The so called "Phase-State machine" is a dynamical system designed to govern the decision making process and temporal progress of robot behaviors, and doing so in a continuous, highly reactive and gradual fashion. At the same time it provides an always consistent, high-level (few states) state graph abstraction of the ongoing behavior. Its main application is in human-robot interaction where quick correction of mistakes, fast feedback to the human signals and gradual adaptability of behavior in both time and space are paramount to support diverse interaction idioms, cultural and individual peculiarities, as well as to tolerate technical or situational limitations in perception and actuation.
The Phase-State machine (nicknamed "Phasta") represents (and emulates) state graphs using high-dimensional dynamical systems. As with discrete automata, states possess the Markov property (independent of prior and future state), but the phase-state machine has time-extended, reversible and smooth transitions instead of instantaneous and irreversible ones. Also, each state and transition has a smooth, differentiable "activation" signal which allows for gradual blending of behavior to and from states when starting and stopping a transition. Further, each transition has a smooth and differentiable phase signal which provides a notion of progress along each transition. This allows us to associate movement primitives and trajectories with transitions, which both require a notion of time/progress.
If you use this work in scientific publications, please consider citing:
[1] Reactive Interaction Through Body Motion and the Phase-State-Machine, Deimel, Raphael, In Proc. of The International Conference on Intelligent Robots and Systems (IROS), 2019. [2] A Dynamical System for Governing Continuous, Sequential and Reactive Behaviors, Deimel, Raphael, In Austrian Robotics Workshop, 2019.
The papers also contain an in-depth description and use cases.

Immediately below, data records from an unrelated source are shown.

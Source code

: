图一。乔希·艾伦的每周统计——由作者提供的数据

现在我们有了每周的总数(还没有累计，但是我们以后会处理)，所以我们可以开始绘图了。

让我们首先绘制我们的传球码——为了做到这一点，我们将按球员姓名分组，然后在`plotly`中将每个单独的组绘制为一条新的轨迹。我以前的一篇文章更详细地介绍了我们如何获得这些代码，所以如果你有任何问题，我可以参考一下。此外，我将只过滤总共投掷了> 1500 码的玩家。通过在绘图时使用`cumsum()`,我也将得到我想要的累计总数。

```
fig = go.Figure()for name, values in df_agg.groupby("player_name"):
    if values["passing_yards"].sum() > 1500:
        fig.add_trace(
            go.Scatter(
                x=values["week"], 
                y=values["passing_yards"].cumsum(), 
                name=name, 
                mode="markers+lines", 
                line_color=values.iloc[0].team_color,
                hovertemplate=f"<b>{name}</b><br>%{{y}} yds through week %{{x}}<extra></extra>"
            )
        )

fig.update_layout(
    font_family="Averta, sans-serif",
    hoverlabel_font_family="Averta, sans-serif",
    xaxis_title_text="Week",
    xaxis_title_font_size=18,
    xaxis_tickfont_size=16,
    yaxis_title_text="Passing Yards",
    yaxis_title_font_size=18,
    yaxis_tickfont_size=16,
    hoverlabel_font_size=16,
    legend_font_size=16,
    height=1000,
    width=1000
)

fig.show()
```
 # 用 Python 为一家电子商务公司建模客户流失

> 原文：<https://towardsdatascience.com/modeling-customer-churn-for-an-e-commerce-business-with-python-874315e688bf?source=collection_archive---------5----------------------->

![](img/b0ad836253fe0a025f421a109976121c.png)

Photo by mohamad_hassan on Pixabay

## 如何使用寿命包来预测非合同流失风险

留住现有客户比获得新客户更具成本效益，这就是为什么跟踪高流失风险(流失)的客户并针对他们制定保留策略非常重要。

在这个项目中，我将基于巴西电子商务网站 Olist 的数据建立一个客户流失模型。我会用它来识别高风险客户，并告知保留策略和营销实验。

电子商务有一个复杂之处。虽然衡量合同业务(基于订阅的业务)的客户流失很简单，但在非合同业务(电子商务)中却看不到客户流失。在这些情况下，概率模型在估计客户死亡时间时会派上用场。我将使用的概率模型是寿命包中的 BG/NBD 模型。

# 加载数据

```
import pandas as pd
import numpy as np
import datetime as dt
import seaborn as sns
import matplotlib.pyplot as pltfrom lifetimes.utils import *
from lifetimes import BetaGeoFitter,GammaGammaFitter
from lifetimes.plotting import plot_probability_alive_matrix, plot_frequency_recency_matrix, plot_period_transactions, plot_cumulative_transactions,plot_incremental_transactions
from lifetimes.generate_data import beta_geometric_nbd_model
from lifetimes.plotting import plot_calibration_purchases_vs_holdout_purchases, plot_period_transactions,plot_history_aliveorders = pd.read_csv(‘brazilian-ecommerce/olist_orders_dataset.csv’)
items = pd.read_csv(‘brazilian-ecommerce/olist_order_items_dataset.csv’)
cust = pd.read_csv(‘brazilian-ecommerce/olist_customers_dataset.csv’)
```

This source contains a reference implementation of PhaSta, and the examples used to generate the figures in the paper. Computation is reasonably optimized using Numba, so it should easily scale to dozens of states.
- Go to paper_examples/
- run
python3 staying_and_leaving_state.py
- Have a look at phasestatemachine/_kernel.py
Python module containing the phase-state machine, the main algorithm is in _kernel.py
Contains minimal examples / tests that use the phase-state machine to illustrate a certain capability
To generate all figures, run ./make_plots.sh
Folder where example scripts will place their output plots
The code was tested with python3 on Ubuntu Linux 20.04., using the standard packages.
Tested with: Python: 3.5.3 and 2.7.13 SciPy: 0.18.1 Numpy: 1.12.1
All files are distributed under the 2-clause FreeBSD licence.